§ EXERCISE DIRECTIONS: Identify, in the records below, every line where the string "invoices" appears, and copy each such line.

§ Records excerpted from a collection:
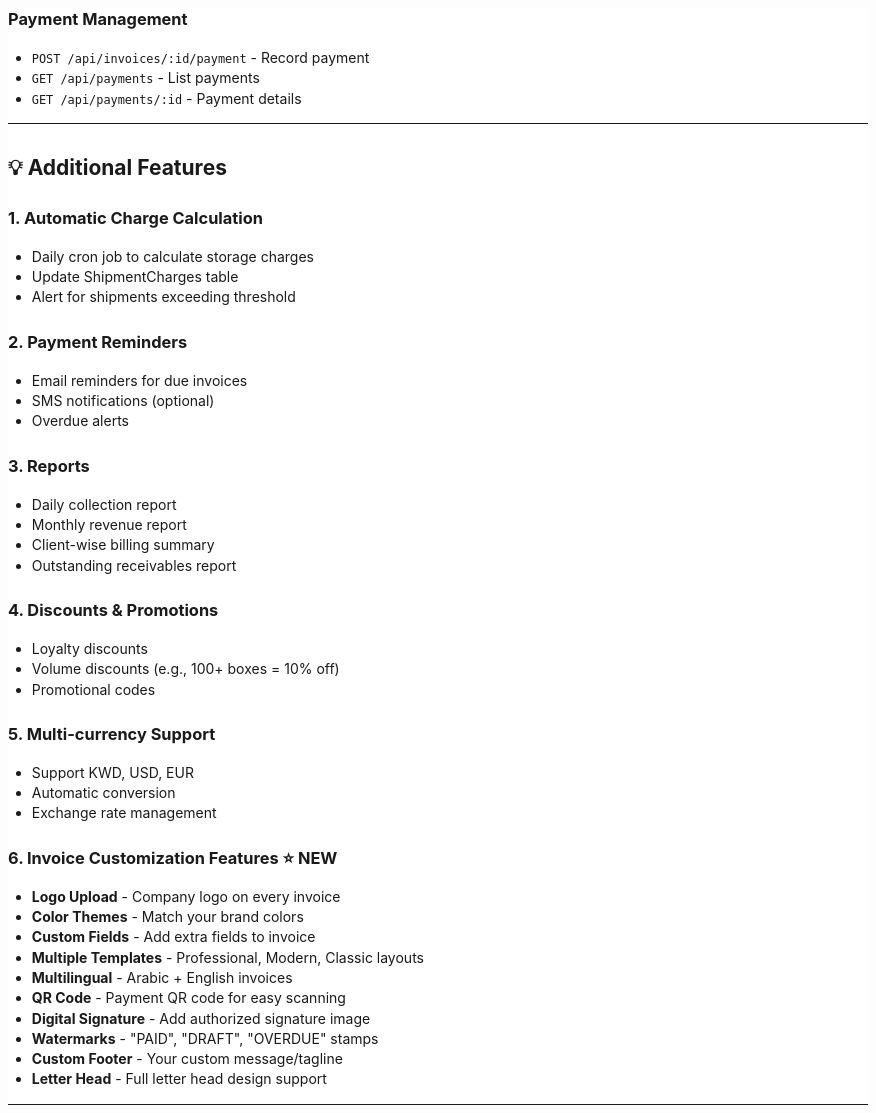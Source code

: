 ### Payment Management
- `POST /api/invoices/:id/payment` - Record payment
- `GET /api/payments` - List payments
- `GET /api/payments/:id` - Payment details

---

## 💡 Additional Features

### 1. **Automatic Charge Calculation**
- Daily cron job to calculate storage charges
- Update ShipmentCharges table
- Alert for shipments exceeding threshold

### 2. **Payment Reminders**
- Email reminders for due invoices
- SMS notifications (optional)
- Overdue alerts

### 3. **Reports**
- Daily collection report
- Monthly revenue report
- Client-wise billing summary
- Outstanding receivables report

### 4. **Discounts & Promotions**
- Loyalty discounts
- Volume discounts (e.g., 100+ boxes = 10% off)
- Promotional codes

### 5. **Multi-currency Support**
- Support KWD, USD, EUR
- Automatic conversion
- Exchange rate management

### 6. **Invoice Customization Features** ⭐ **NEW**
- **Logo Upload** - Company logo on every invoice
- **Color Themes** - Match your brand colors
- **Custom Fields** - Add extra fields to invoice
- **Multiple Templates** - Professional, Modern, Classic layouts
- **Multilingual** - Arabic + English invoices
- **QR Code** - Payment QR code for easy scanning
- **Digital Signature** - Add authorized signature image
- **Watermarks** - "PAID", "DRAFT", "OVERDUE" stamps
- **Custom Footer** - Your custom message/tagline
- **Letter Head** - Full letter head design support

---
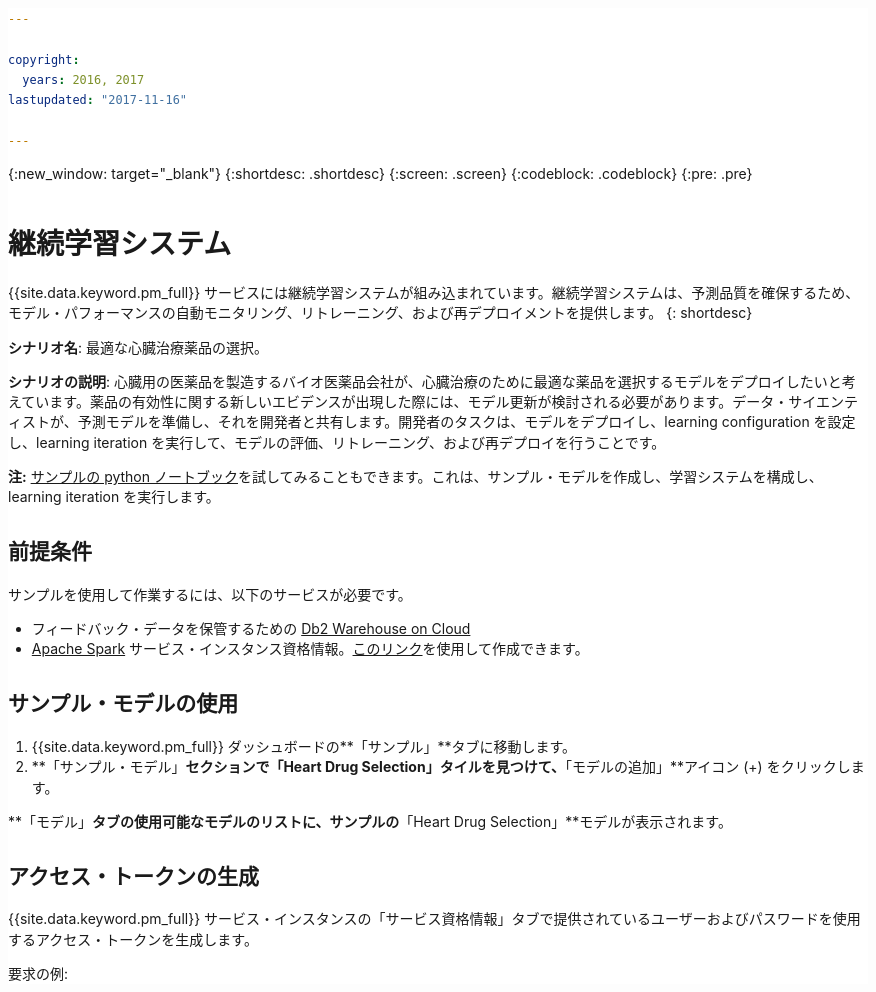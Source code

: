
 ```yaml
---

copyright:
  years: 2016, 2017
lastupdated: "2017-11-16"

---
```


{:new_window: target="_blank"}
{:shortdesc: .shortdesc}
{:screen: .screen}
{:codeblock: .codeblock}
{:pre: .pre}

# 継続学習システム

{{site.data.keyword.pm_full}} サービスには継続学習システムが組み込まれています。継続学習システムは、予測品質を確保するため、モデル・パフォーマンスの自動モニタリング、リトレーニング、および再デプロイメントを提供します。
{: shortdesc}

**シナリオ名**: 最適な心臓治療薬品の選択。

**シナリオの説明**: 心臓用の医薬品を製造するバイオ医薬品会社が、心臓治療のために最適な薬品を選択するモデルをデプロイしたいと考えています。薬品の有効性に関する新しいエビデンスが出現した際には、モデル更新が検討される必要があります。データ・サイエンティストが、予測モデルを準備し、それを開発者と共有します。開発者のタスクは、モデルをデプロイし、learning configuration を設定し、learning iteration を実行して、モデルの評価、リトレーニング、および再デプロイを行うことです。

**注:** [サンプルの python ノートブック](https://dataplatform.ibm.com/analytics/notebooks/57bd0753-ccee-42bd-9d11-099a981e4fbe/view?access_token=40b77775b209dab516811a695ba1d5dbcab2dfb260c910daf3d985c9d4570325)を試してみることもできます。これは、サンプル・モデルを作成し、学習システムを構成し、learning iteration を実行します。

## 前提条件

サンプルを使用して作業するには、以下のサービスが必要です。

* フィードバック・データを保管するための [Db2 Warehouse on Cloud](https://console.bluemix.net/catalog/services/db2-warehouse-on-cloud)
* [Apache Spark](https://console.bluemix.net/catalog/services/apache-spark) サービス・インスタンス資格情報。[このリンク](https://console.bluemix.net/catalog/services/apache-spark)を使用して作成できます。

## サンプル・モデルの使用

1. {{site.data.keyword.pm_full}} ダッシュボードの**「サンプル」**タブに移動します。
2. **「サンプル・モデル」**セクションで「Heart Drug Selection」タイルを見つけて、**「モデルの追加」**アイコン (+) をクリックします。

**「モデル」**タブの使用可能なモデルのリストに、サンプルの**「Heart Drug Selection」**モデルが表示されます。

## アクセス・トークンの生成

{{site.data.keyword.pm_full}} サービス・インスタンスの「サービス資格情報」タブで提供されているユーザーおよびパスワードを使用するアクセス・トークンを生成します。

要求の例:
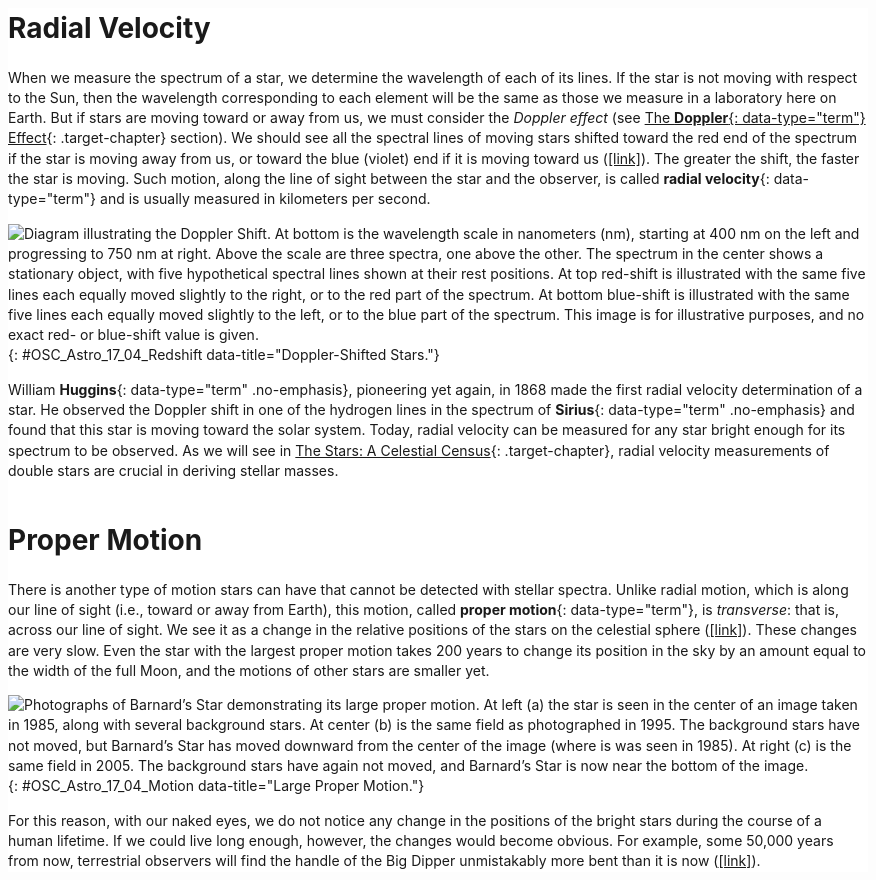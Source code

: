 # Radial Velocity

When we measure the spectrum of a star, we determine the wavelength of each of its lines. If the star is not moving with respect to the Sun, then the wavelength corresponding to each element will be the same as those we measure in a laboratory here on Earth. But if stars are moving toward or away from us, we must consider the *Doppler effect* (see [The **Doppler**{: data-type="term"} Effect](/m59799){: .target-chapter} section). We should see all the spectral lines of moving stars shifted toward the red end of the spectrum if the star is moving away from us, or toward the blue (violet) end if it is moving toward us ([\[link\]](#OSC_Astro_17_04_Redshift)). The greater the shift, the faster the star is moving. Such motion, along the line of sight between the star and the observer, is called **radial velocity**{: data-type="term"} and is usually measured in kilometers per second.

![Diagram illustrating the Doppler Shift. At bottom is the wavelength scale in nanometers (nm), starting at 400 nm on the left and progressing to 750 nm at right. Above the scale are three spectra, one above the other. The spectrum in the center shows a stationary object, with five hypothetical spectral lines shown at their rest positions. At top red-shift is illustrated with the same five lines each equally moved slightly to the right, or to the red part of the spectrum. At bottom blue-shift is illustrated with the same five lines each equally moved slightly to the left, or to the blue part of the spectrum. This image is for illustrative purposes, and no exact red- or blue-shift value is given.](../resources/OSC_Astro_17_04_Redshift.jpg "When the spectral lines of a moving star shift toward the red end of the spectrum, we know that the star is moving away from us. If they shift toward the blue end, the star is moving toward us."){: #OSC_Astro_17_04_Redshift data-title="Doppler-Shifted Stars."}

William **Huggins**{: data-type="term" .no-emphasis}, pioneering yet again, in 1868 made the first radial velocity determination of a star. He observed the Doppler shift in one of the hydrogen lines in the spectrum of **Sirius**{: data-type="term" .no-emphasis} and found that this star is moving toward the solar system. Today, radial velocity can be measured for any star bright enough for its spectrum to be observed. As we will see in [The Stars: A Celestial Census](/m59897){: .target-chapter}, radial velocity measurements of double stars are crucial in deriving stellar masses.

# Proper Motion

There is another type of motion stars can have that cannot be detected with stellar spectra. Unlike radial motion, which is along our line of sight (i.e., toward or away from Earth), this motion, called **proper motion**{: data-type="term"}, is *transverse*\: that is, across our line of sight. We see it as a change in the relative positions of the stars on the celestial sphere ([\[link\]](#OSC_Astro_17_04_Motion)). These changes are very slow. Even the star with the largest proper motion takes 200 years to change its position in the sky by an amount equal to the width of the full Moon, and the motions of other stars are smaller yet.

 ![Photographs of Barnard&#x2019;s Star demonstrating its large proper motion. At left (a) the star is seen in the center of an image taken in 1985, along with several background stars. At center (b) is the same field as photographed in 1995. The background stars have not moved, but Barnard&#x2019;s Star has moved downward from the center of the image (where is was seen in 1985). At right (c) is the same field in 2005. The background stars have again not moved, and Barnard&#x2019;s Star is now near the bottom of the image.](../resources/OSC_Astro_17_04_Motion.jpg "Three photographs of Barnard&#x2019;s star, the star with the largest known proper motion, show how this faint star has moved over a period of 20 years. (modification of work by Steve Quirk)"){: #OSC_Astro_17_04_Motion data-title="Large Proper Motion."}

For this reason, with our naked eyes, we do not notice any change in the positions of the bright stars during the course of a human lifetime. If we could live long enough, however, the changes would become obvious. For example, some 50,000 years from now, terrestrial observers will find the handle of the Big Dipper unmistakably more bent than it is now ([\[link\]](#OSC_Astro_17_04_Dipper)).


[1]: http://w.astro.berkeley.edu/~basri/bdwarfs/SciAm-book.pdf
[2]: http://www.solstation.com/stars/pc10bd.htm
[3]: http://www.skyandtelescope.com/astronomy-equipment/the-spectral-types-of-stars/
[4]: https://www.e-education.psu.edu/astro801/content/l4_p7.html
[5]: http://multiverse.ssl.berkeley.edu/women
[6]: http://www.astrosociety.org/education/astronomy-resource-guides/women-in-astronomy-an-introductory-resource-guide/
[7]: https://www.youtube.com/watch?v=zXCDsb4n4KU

§ RESPONSE BELOW:
- `POST /api/invoices/:id/payment` - Record payment
- Email reminders for due invoices
- **Multilingual** - Arabic + English invoices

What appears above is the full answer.